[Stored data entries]
++++++
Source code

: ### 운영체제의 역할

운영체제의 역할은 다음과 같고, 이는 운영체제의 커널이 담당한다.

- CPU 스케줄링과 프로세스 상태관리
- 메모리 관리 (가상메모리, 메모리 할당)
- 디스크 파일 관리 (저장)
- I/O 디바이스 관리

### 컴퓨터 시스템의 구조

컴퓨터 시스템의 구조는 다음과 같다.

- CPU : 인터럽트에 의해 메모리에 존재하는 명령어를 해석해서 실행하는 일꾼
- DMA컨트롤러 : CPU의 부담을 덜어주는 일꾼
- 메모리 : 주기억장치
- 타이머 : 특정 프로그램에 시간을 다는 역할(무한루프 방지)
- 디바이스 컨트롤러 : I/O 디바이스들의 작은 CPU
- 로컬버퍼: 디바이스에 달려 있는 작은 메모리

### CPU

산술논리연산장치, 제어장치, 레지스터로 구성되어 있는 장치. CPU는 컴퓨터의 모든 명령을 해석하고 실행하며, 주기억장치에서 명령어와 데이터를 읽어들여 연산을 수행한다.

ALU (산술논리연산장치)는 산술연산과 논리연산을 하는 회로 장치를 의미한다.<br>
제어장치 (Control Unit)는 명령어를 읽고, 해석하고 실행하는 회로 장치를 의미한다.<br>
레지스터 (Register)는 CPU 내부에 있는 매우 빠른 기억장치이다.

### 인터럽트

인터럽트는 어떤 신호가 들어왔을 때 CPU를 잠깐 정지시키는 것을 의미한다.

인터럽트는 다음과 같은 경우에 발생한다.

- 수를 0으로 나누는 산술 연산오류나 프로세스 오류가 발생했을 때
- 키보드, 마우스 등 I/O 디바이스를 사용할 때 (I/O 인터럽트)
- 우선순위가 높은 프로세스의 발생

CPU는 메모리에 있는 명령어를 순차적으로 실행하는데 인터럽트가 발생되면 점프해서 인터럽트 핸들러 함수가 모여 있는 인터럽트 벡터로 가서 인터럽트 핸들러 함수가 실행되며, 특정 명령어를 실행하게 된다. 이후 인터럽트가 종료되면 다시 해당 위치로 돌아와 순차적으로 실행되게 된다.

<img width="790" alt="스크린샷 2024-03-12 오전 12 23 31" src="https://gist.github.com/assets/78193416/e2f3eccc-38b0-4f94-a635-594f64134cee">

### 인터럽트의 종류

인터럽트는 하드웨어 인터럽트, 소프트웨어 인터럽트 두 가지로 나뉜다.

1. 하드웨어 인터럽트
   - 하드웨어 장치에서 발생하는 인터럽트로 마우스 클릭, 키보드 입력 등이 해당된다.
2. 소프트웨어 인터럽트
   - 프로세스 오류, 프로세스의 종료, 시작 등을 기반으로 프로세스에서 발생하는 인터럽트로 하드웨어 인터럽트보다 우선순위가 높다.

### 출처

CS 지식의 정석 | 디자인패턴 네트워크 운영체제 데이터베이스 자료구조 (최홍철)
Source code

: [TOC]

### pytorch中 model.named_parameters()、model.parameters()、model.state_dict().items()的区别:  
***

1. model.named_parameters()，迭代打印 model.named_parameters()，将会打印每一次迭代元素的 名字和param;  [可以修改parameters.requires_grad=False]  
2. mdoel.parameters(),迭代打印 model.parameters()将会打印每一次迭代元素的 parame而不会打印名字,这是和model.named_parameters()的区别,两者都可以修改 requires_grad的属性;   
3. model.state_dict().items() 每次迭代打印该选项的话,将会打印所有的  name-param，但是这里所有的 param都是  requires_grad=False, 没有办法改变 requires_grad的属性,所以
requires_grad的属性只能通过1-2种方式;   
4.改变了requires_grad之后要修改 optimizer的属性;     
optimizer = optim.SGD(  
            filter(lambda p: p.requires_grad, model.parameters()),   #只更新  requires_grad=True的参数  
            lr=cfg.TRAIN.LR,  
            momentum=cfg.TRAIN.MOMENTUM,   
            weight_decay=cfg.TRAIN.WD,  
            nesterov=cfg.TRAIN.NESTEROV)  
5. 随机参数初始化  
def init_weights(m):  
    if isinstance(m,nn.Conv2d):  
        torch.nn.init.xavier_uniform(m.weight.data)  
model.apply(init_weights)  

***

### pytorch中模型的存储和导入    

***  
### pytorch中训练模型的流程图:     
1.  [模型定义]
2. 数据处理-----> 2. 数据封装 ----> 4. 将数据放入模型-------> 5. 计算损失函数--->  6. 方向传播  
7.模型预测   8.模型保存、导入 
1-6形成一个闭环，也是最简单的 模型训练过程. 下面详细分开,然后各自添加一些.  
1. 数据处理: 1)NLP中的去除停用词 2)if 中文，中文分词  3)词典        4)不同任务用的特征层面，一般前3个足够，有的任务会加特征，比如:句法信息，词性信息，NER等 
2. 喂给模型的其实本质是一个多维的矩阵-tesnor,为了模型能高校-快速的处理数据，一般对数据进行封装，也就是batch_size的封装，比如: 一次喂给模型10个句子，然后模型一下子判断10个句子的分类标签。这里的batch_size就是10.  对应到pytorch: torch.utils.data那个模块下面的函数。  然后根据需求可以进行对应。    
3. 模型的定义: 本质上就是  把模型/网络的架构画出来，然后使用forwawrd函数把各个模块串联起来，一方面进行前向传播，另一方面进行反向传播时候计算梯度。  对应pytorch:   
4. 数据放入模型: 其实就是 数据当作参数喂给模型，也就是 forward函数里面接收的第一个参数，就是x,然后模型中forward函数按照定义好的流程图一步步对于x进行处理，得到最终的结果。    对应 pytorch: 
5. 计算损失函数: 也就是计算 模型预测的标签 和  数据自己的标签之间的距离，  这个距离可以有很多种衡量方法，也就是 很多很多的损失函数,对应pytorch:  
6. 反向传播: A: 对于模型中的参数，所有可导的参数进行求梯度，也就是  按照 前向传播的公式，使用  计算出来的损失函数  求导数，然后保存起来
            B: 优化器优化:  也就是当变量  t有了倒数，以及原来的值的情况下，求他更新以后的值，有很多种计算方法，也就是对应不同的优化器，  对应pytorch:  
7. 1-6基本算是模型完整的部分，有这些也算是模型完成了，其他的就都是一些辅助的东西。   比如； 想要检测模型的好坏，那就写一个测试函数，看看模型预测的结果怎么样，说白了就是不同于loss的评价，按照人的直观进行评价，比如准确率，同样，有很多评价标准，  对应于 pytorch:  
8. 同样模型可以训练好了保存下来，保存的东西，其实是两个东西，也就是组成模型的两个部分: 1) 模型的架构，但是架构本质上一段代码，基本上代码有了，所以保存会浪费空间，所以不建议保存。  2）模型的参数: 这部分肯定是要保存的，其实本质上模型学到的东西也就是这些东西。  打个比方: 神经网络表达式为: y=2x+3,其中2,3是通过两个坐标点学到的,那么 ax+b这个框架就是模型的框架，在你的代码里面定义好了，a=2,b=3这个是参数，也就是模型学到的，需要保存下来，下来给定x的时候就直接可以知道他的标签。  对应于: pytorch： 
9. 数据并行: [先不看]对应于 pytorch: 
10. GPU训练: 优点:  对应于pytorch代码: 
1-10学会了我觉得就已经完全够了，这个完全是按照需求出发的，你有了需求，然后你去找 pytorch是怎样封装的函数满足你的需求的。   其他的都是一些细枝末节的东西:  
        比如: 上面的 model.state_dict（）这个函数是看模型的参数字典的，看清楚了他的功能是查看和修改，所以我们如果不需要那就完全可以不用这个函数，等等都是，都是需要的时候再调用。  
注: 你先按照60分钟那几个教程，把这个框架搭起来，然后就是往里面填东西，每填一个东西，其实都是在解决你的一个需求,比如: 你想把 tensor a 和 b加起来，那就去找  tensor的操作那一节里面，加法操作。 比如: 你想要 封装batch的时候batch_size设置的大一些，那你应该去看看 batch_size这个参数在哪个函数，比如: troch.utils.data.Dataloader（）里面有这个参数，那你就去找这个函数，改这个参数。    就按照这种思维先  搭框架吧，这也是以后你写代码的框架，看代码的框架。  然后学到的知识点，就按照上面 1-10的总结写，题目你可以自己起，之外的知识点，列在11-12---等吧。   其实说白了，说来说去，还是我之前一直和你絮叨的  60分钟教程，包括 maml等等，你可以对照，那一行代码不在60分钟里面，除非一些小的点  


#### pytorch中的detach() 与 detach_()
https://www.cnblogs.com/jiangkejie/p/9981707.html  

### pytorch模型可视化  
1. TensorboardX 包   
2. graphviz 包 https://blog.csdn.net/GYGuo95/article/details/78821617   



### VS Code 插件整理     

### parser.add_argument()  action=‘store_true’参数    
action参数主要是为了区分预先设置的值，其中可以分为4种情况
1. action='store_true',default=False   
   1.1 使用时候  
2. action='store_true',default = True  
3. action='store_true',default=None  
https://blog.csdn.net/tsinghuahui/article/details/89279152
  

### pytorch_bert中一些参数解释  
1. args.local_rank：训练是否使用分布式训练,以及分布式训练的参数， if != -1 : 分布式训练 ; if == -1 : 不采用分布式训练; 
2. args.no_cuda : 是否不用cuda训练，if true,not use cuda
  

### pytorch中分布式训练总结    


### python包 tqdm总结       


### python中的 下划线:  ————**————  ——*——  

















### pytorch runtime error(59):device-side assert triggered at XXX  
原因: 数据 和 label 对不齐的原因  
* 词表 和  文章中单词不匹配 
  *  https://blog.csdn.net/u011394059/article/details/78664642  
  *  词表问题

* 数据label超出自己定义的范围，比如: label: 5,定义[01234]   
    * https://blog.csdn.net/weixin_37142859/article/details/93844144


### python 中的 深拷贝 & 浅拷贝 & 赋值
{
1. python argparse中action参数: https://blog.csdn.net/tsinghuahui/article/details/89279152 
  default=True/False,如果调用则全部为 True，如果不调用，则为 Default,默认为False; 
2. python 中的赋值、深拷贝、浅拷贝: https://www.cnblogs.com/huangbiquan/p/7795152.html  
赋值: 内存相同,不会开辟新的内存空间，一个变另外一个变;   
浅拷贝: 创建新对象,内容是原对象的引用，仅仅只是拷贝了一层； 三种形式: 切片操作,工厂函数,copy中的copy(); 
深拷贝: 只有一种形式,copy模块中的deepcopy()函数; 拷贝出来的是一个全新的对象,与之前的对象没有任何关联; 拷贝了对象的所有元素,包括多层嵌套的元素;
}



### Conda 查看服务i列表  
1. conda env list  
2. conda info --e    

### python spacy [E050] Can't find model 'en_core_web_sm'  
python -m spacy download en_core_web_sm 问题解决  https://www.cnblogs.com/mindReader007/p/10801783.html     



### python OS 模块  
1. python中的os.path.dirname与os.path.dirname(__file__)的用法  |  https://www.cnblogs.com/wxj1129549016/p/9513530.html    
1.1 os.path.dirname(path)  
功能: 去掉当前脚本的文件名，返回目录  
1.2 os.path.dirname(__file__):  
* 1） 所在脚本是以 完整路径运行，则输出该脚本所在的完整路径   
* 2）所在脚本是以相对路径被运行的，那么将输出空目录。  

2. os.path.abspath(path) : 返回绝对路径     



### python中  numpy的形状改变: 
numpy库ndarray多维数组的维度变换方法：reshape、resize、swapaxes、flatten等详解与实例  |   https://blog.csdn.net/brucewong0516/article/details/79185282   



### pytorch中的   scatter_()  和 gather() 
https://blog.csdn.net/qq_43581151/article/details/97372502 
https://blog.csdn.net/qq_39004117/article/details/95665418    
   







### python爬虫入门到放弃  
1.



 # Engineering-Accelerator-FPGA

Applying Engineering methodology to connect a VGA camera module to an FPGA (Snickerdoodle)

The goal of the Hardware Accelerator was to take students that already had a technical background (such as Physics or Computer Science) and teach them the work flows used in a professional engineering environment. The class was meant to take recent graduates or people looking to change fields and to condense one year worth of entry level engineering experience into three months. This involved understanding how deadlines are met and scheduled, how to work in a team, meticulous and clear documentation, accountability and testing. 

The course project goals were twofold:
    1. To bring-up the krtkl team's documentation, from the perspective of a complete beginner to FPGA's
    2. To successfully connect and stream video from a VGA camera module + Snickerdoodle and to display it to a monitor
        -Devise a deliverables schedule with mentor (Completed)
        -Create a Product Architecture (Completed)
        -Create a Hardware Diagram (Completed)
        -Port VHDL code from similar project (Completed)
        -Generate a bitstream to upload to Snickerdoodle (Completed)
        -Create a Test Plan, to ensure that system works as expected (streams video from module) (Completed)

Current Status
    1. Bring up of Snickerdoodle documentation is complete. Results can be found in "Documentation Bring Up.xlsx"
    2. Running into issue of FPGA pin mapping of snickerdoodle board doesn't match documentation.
++++++
Your assignment
If a line in the records contains "对应pytorch", report it.

Exercise result
3. 模型的定义: 本质上就是  把模型/网络的架构画出来，然后使用forwawrd函数把各个模块串联起来，一方面进行前向传播，另一方面进行反向传播时候计算梯度。  对应pytorch:   
5. 计算损失函数: 也就是计算 模型预测的标签 和  数据自己的标签之间的距离，  这个距离可以有很多种衡量方法，也就是 很多很多的损失函数,对应pytorch:  
            B: 优化器优化:  也就是当变量  t有了倒数，以及原来的值的情况下，求他更新以后的值，有很多种计算方法，也就是对应不同的优化器，  对应pytorch:  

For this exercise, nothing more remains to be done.